Dataform overview

This document introduces you to Dataform concepts and processes.

Dataform is a service for data analysts to develop, test, control versions, and schedule complex workflows for data transformation in BigQuery.

Dataform lets you manage data transformation in the Extraction, Loading, and Transformation (ELT) process for data integration. After raw data is extracted from source systems and loaded into BigQuery, Dataform helps you to transform it into a well-defined, tested, and documented suite of data tables.

Dataform lets you perform the following data transformation actions:

  • Develop and execute workflows for data transformation.
  • Collaborate with team members on workflow development through Git.
  • Manage a large number of tables and their dependencies.
  • Declare source data and manage table dependencies.
  • View a visualization of the dependency tree of your workflow.
  • Manage data with SQL code in a central repository.
  • Reuse code with JavaScript.
  • Test data correctness with quality tests on source and output tables.
  • Version control SQL code.
  • Document data tables inside SQL code.

Data transformation processes in Dataform

The data transformation workflow for Dataform is as follows:

  1. Dataform lets you create repositories to manage your code.
  2. Dataform lets you create workspaces for development.
  3. Dataform lets you develop workflows in a development workspace.
  4. Dataform compiles Dataform core into SQL.
  5. Dataform executes the dependency tree.

Dataform lets you create repositories to manage your code

In a Dataform repository, you use Dataform core, an extension of SQL, to write SQLX files in which you define your workflow. Dataform repositories support version-control. You can link a Dataform repository to a third-party Git provider.

Dataform lets you create workspaces for development

You can create development workspaces inside a Dataform repository for Dataform core development. In a development workspace, you can make changes to the repository, compile, test, and push them to the main repository through Git.

Dataform lets you develop Dataform core in a development workspace

In a development workspace, you can define and document tables, their dependencies, and transformation logic to build your workflow. You can also configure actions in JavaScript.

Dataform compiles Dataform core

During compilation, Dataform performs the following tasks:

  • Compiles Dataform core into a workflow of Standard SQL.
  • Adds boilerplate SQL statements, such as CREATE TABLE or INSERT, to the code inline with your query configuration.
  • Transpiles (compiles source-to-source) JavaScript into SQL.
  • Resolves dependencies and checks for errors including missing or circular dependencies.
  • Builds the dependency tree of all actions to be run in BigQuery.

Dataform compilation is hermetic to ensure compilation consistency, meaning that the same code compiles to the same SQL compilation result every time.
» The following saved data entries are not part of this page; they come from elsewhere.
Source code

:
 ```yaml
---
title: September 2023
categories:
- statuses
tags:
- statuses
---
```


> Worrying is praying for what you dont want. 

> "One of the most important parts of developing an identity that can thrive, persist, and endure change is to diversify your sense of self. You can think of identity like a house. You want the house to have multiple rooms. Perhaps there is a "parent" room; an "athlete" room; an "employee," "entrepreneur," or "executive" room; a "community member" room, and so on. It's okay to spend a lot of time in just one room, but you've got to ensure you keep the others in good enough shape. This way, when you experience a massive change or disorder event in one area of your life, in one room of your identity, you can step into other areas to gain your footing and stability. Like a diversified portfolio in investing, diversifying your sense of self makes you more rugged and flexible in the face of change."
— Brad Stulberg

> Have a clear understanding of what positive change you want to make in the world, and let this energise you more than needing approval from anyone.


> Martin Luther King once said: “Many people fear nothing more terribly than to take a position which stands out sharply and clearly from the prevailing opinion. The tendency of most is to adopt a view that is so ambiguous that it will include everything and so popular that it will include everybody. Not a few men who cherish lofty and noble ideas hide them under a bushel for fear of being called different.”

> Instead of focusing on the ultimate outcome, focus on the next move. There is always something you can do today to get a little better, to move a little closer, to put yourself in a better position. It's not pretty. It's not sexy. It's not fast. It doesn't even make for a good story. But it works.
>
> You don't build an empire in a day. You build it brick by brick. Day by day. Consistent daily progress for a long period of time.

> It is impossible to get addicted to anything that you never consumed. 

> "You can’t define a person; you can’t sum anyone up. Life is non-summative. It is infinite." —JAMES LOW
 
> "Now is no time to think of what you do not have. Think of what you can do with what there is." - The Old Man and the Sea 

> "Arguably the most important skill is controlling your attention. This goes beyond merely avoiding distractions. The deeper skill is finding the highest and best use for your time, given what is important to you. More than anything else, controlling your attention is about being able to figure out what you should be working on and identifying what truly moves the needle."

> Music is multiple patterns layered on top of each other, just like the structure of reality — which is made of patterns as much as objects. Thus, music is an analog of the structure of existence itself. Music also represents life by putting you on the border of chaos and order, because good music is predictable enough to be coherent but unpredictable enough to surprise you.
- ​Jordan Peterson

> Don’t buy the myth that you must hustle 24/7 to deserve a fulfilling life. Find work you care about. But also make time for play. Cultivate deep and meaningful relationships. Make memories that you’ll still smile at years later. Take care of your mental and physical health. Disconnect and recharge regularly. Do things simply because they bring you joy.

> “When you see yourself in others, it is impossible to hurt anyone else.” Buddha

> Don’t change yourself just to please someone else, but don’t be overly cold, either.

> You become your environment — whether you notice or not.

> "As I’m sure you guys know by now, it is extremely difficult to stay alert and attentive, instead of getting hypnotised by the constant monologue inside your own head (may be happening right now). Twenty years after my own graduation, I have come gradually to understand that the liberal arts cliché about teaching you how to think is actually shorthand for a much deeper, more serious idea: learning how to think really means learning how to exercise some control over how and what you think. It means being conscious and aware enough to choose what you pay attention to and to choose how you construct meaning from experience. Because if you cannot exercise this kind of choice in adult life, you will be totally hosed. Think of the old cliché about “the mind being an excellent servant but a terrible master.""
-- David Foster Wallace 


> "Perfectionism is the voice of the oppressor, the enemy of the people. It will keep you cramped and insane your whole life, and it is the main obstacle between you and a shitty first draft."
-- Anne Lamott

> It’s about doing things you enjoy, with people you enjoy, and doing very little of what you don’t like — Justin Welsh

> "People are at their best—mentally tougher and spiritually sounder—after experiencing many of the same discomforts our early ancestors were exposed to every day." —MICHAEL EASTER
Dataform compiles your code in a sandbox environment with no internet access. No additional actions, such as calling external APIs, are available during compilation.

To debug in real-time, you can inspect the compiled workflow of your project in an interactive graph in your development workspace.

Dataform executes the dependency tree

In BigQuery, Dataform performs the following tasks:

  • Executes SQL commands, following the order of the dependency tree.
  • Executes assertion queries against your tables and views to check data correctness.
  • Executes other SQL operations that you defined.

After the execution, you can use your tables and views for all your analytics purposes.

You can view logs to see what tables were created, if assertions passed or failed, how long each action took to complete, and other information. You can also view the exact SQL code that was run in BigQuery.

Dataform features

With Dataform, you can develop and deploy tables, incremental tables, or views to BigQuery. Dataform offers a web environment for the following activities:

  • Workflow development
  • Connection with GitHub, GitLab, Azure DevOps Services, and Bitbucket
  • Continuous integration and continuous deployment
  • Workflow execution

The following sections describe the main features of Dataform.

Repositories

Each Dataform project is stored in a repository. A Dataform repository houses a collection of JSON configuration files, SQLX files, and JavaScript files.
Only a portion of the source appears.